**What you need to do**
From the entries below, return only the lines starting at the one that contains "- Seeing techniques" and ending at the one that contains "- Tried following", exactly as they stand.

————

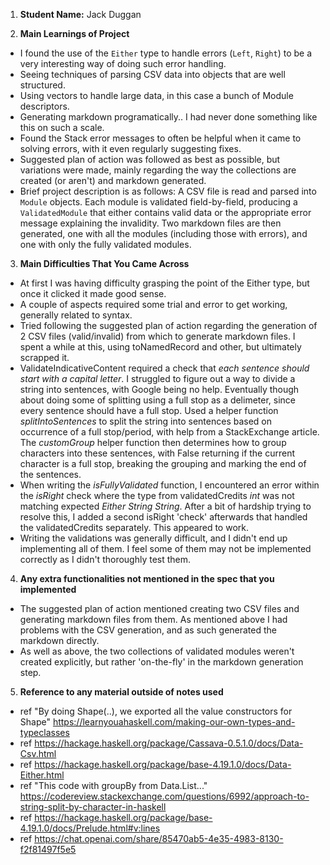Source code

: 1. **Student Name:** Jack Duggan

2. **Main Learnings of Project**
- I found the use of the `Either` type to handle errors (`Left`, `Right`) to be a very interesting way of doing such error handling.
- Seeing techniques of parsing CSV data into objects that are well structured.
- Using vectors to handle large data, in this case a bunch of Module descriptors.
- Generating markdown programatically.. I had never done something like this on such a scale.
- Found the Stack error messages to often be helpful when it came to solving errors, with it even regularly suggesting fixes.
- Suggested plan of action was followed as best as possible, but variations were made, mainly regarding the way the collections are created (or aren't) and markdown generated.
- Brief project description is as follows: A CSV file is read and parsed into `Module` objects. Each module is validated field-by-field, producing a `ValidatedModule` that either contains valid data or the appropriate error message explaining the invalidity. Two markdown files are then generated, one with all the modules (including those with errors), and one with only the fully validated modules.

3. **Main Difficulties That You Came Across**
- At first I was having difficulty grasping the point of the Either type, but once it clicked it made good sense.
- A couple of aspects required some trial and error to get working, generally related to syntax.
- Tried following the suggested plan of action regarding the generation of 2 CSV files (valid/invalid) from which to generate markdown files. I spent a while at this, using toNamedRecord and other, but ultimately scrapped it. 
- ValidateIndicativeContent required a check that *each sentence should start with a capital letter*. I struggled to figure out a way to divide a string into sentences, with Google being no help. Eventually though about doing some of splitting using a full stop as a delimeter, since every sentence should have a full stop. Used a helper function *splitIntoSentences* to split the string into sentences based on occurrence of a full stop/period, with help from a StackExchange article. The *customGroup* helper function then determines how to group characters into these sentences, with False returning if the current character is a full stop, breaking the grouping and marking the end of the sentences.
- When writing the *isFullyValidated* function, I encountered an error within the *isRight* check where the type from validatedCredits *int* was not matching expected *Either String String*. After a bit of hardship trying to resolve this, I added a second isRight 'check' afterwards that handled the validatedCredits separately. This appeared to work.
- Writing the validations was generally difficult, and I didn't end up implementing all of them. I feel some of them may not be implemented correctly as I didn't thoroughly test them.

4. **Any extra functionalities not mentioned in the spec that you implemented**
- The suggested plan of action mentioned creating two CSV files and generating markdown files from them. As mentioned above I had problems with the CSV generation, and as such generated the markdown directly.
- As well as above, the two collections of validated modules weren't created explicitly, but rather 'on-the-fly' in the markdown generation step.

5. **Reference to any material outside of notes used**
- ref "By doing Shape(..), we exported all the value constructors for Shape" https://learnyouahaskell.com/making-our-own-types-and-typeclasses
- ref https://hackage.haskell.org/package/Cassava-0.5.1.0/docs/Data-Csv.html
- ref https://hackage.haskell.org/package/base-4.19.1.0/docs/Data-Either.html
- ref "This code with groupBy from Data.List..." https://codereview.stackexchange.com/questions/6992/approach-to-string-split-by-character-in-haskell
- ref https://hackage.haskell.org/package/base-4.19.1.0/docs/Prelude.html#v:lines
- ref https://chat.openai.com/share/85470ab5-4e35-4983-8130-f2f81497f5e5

————

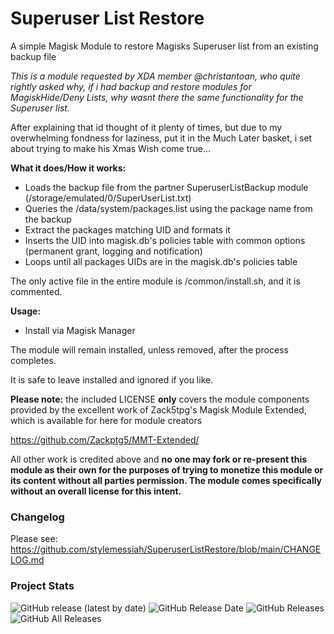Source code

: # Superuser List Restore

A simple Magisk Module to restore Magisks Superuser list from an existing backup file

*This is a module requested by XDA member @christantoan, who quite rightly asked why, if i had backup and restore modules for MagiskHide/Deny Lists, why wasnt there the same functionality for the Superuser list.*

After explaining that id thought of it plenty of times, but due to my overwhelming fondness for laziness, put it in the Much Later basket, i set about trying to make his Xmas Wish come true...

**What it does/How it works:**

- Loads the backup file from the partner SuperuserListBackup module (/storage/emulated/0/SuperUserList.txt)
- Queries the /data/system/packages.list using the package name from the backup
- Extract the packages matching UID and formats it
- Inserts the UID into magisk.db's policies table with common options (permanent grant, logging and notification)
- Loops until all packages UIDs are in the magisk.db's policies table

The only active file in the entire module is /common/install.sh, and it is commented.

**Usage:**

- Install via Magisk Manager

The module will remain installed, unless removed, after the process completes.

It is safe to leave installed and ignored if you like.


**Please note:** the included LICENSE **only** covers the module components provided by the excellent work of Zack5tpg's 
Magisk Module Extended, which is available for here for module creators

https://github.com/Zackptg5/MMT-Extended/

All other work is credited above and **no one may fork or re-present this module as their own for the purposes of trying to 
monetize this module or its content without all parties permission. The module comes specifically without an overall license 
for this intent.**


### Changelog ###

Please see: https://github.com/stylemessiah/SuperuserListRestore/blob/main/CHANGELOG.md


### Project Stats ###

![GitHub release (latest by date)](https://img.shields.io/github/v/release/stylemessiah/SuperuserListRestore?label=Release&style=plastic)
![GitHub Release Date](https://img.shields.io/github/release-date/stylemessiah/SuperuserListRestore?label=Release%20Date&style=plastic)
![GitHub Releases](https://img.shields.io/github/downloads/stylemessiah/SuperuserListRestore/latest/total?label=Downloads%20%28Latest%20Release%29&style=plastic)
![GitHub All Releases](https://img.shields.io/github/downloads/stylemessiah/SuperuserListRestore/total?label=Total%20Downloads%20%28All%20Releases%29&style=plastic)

————

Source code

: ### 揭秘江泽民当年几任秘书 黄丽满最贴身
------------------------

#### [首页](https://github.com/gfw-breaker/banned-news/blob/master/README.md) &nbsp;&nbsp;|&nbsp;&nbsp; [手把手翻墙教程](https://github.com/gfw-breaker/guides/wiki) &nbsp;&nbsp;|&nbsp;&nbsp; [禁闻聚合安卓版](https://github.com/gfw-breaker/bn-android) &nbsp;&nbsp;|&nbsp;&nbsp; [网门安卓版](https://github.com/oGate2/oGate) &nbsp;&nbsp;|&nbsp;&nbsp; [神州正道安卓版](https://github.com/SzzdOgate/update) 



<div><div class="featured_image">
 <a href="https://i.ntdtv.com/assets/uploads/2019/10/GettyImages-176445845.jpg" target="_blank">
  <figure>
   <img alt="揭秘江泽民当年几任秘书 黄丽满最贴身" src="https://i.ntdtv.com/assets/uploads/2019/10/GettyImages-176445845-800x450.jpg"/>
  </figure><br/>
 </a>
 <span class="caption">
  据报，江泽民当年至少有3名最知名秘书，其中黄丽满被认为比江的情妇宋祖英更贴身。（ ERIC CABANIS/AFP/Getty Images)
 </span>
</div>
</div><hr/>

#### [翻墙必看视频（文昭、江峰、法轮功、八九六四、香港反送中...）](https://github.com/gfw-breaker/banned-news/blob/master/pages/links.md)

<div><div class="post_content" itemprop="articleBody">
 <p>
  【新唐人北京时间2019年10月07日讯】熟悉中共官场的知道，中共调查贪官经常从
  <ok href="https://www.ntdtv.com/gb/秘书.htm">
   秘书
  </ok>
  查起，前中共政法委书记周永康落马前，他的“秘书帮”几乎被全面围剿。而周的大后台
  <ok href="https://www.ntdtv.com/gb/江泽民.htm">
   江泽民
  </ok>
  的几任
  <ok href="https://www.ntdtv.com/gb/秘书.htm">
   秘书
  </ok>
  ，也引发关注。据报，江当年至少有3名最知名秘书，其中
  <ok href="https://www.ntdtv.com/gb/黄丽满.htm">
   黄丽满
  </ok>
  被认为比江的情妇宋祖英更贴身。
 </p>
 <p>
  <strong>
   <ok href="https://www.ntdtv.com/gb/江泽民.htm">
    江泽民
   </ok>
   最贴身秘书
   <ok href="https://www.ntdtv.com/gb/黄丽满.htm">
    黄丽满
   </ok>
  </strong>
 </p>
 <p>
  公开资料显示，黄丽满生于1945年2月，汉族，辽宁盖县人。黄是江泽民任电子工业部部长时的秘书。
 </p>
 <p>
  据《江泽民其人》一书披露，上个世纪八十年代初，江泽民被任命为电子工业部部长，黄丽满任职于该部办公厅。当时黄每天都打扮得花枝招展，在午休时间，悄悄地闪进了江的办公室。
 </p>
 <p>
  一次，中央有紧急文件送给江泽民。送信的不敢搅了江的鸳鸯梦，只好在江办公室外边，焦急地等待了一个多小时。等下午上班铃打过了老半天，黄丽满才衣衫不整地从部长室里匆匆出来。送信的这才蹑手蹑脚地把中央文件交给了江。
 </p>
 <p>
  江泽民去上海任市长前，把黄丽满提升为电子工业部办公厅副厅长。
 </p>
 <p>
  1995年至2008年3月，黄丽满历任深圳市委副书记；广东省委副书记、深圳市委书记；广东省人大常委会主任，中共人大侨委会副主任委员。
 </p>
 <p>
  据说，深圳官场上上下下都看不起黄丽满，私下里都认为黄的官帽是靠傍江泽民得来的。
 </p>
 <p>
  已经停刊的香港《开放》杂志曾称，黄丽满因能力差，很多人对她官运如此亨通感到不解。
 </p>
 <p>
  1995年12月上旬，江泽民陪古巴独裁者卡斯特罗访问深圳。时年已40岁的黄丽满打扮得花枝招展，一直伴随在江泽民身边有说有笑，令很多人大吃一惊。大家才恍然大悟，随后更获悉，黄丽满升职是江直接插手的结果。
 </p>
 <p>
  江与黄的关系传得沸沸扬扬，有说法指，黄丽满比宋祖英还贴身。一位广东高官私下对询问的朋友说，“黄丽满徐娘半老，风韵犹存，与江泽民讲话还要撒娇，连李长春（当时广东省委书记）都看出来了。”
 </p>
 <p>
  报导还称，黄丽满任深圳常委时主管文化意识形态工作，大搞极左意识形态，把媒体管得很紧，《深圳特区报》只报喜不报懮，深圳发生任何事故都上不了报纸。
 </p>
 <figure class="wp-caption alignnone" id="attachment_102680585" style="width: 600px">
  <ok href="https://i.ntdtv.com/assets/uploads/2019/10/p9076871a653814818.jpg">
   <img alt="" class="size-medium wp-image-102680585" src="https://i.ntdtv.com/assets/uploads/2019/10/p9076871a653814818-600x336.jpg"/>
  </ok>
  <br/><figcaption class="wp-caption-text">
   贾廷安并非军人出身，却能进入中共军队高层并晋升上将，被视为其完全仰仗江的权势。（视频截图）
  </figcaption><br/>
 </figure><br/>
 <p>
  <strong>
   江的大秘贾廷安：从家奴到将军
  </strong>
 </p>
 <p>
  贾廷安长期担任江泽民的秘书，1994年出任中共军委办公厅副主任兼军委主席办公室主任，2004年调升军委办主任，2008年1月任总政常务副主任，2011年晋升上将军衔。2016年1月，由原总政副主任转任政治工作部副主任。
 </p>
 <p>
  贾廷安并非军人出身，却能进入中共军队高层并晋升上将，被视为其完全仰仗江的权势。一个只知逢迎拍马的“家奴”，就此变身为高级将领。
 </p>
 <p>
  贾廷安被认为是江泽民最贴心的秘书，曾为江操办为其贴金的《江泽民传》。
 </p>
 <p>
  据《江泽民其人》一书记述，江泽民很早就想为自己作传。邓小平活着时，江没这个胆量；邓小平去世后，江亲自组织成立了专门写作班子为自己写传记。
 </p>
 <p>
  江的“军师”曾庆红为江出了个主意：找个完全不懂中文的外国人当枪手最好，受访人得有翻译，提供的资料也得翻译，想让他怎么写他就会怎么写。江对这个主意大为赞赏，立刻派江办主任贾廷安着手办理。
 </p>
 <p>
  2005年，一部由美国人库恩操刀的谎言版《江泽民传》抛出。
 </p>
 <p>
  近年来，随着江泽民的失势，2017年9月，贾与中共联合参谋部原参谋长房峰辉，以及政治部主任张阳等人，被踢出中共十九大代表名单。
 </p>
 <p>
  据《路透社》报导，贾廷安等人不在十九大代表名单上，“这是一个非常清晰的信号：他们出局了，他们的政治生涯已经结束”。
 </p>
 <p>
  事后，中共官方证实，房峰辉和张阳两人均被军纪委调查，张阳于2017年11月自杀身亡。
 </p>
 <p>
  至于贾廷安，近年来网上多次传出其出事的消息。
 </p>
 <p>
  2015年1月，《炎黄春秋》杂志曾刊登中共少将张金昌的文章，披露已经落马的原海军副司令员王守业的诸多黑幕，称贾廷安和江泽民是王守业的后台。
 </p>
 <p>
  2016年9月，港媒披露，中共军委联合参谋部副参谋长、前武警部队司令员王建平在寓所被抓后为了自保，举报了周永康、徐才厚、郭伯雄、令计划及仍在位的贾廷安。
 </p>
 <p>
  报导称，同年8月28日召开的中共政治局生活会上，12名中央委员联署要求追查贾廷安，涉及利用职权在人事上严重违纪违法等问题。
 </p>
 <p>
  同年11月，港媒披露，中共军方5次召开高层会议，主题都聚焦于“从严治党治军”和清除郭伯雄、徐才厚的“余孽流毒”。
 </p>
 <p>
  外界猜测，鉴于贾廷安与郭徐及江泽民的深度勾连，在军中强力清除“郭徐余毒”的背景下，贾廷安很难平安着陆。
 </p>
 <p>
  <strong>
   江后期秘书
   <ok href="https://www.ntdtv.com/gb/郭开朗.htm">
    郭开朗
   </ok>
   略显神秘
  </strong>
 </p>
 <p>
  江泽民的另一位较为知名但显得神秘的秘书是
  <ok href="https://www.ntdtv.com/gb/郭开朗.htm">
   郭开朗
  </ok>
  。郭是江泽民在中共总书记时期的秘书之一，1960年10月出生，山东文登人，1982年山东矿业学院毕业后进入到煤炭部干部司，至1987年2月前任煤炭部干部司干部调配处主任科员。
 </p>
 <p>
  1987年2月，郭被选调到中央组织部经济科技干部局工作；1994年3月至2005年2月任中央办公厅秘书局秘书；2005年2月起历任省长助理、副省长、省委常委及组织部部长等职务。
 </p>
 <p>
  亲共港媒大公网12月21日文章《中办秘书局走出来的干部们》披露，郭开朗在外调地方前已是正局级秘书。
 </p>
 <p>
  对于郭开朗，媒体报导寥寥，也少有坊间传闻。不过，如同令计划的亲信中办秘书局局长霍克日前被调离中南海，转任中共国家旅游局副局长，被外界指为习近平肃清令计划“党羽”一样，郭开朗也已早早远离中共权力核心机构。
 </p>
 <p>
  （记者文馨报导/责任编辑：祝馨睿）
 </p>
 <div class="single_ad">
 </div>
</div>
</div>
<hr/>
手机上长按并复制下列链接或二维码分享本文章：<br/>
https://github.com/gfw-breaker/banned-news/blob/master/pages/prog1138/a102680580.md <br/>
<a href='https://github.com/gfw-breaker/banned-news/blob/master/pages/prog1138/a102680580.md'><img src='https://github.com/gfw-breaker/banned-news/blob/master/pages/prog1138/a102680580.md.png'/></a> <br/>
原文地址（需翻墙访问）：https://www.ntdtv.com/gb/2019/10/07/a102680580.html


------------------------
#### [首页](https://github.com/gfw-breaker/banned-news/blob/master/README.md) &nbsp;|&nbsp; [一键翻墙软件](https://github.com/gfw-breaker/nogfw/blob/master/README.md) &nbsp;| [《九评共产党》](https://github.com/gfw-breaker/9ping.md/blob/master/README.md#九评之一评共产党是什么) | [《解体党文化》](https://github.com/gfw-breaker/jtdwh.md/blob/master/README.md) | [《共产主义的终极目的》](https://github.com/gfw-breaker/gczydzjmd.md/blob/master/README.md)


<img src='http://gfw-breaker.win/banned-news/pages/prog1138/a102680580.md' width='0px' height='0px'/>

————

**Exercise response**
- Seeing techniques of parsing CSV data into objects that are well structured.
- Using vectors to handle large data, in this case a bunch of Module descriptors.
- Generating markdown programatically.. I had never done something like this on such a scale.
- Found the Stack error messages to often be helpful when it came to solving errors, with it even regularly suggesting fixes.
- Suggested plan of action was followed as best as possible, but variations were made, mainly regarding the way the collections are created (or aren't) and markdown generated.
- Brief project description is as follows: A CSV file is read and parsed into `Module` objects. Each module is validated field-by-field, producing a `ValidatedModule` that either contains valid data or the appropriate error message explaining the invalidity. Two markdown files are then generated, one with all the modules (including those with errors), and one with only the fully validated modules.

3. **Main Difficulties That You Came Across**
- At first I was having difficulty grasping the point of the Either type, but once it clicked it made good sense.
- A couple of aspects required some trial and error to get working, generally related to syntax.
- Tried following the suggested plan of action regarding the generation of 2 CSV files (valid/invalid) from which to generate markdown files. I spent a while at this, using toNamedRecord and other, but ultimately scrapped it. 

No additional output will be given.